Президентство Кеннеди с самого начала стояло под знаком нового и непривычного; первый президент, ро­жденный в XX веке, был в 43 года одновременно самым молодым избранным обладателем высшей должности в истории Соединенных Штатов и к тому же первым като­ликом в Белом доме. В инаугурационной речи 20 января 1961 года, которую он сформулировал вместе со своим блестящим референтом Теодором Соренсеном и с учетом внешней политики, четко проявились заботы и амбиции президента. С одной стороны, предостерегал от грозящей опасности уничтожения человечества ядерным оружием, с другой стороны, он взывал к жизненной силе амери­канской нации, которая призвана для защиты свободы: весь мир должен знать, что американцы «заплатят лю­бую цену, вынесут любое бремя, вытерпят любые лишения, поддержат любого друга и противостоят любому противнику», чтобы выполнить эту миссию. Глобальная конфронтация приближает «час наивысшей опасности», и США должны вести «длительную борь­бу в сумерках». Позже постоянно цитируемой фразой: «Не спрашивай, что может сделать для Тебя Твоя страна - спроси, что Ты можешь сделать для Твоей страны» - Кеннеди призвал каждого из своих соотечес­твенников взять на себя личную ответственность за нали­чие этого, касающегося существования соперничества. Речь произвела впечатление, но не всеми была воспринята позитивно. Ее апокалиптический подтекст, акцентирова­ние самоотверженности и далеко идущие скрытые обяза­тельства по отношению к союзникам и «друзьям» обеспо­коили некоторых внимательных слушателей.

При распределении постов в кабинете и выборе штаба советников Кеннеди, в силу небольшого преимущества на выборах, должен был в определенной степени учиты­вать последовательность и надпартийность.

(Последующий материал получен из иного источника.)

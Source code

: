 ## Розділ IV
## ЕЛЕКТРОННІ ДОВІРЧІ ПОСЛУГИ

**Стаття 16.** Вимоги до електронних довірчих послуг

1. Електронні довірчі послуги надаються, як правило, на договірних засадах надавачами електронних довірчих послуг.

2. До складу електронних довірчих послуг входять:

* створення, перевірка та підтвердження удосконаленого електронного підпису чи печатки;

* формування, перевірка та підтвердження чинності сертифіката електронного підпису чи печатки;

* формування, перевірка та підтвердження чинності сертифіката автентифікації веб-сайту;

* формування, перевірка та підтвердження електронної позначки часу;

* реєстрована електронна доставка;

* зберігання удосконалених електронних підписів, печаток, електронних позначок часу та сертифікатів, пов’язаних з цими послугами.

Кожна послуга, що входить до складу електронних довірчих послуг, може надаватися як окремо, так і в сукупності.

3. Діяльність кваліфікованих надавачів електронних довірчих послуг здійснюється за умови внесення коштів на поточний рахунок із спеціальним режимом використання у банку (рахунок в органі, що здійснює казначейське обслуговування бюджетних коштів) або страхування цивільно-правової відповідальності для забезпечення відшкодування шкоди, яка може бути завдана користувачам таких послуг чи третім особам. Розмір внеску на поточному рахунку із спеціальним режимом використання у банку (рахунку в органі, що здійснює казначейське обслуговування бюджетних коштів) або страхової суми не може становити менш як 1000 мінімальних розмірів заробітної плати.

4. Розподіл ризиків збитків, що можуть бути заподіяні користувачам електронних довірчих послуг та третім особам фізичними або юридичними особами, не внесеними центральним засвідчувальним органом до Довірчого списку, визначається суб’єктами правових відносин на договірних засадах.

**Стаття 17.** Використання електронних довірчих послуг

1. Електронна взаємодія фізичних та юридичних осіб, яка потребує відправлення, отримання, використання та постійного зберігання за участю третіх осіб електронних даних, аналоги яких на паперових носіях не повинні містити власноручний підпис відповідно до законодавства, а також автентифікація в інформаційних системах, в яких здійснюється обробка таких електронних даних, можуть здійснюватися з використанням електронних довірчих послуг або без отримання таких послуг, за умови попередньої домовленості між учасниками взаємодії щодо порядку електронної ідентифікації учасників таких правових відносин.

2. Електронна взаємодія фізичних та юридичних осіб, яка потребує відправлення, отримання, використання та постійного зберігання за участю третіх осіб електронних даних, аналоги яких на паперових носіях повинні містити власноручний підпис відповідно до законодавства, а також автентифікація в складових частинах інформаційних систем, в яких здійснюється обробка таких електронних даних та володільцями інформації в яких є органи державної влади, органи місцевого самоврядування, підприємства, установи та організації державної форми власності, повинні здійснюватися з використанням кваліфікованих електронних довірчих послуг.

Он назначил министром финансов прагматичного республиканца Дуг­ласа Диллона, отозвал из отставки бывшего начальника штаба армии генерала Максвелла Тейлора и назначил его особым военным представителем, оставил Аллена Дал­леса шефом ЦРУ, чтобы завоевать доверие делового мира, военных и интеллигенции. Сознавая, что с его победой был передан «факел новому поколению», окружил себя, прежде всего, более молодыми специалистами и менедже­рами, которыми частично восхищались как интеллекту­альными «яйцеголовыми» или как «мозговым центром», а частично с недоверием наблюдали. К ним, прежде всего, относится советник по национальной безопасности Макджордж Банди (род. в 1920 г.), декан Гарвардско­го университета; специализирующийся на вопросах эко­номики и деколонизации Уолт Ростоу (род. в 1916 году), профессор истории в Массачусетсом технологическом институте, и министр обороны Роберт Мак-Намара (род. в 1916 году), который после изучения экономических наук в Беркли и Гарварде поднялся до президента кон­церна Форда. Сильное влияние оказывал брат Кеннеди Роберт (род. в 1925 году), также учившийся в Гарварде, и который как министр юстиции нес главную ответствен­ность за политику гражданских прав. К тесному кругу доверенных лиц относились далее гарвардский историк Артур Шлезингер младший (род. в 1917 году), юрист Теодор Соренсен (род. в 1928 году), который был ассис­тентом Кеннеди с 1952 года, а также пресс-секретарь Пьер Сэлинджер (род. в 1925 году). Так как Кеннеди хотел держать в своих руках все бразды правления внеш­ней политики, то он провел Эдлая Стивенсона на пост посла США при Объединенных Нациях и выбрал ми­нистром иностранных дел лояльного и бесцветного Дина Раска (род. в 1909 году) из Джорджии, который под конец руководил Фондом Рокфеллера. Советника по внешней политике Кеннеди нашел в консервативном ла­гере в лице Дина Эйксона, который при Трумэне был государственным секретарем.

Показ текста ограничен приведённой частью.